§ ENTRIES SHOWN

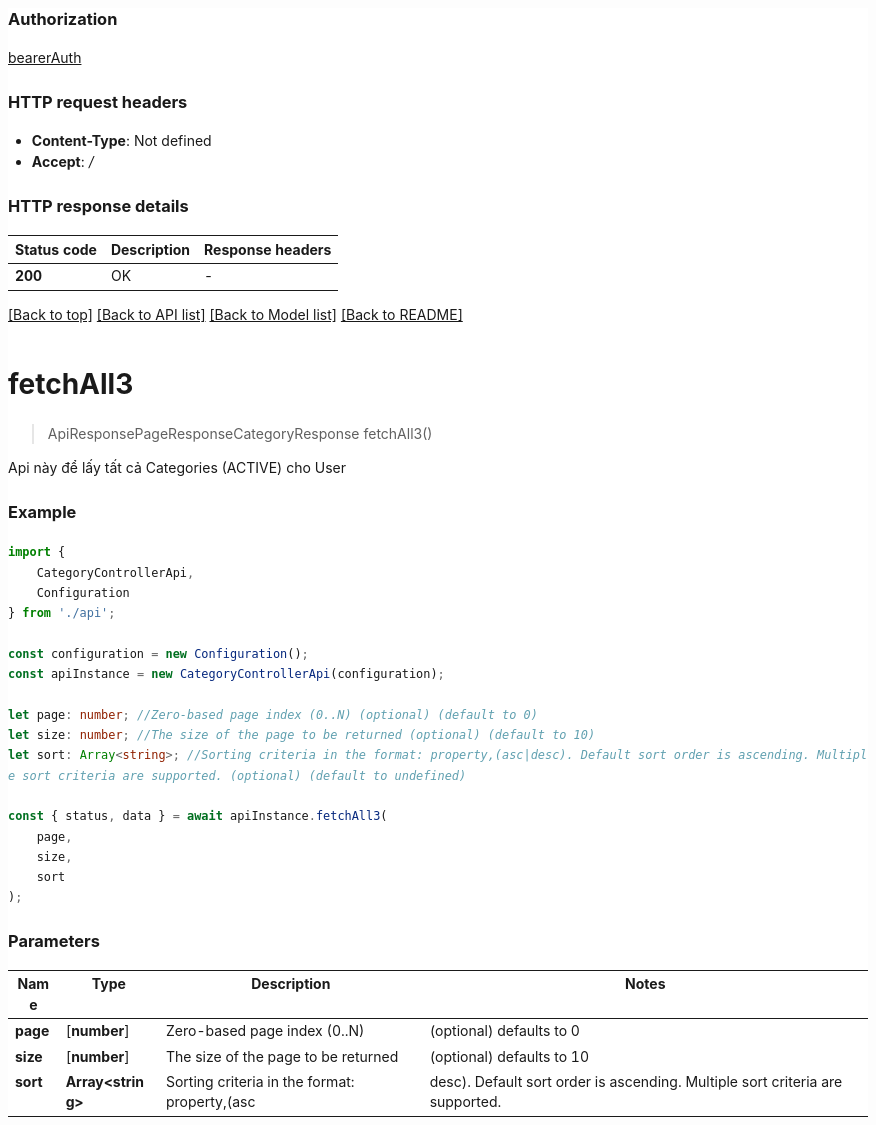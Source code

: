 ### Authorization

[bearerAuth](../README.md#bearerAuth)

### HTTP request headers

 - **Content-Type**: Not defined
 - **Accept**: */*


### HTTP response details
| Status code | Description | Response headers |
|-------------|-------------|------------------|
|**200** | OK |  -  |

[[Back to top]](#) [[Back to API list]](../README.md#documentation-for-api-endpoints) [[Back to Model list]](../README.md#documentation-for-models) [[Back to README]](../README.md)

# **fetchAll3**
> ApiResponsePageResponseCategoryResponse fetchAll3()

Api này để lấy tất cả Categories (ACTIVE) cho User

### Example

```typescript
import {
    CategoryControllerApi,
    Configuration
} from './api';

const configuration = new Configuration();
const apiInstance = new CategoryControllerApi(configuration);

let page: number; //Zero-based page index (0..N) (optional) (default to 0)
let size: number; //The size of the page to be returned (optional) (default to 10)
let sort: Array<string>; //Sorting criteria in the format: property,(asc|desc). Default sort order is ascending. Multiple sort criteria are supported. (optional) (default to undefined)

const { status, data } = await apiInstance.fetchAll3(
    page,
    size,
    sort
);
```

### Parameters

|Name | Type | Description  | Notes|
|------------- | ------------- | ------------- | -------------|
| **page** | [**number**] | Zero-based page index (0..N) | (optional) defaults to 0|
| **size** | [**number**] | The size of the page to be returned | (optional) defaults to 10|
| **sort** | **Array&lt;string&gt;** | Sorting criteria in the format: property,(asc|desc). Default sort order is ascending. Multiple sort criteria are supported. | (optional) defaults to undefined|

§ THE PROBLEM
Return every line from the entries above that contains the word "index".

§ EXPECTED ANSWER
let page: number; //Zero-based page index (0..N) (optional) (default to 0)
| **page** | [**number**] | Zero-based page index (0..N) | (optional) defaults to 0|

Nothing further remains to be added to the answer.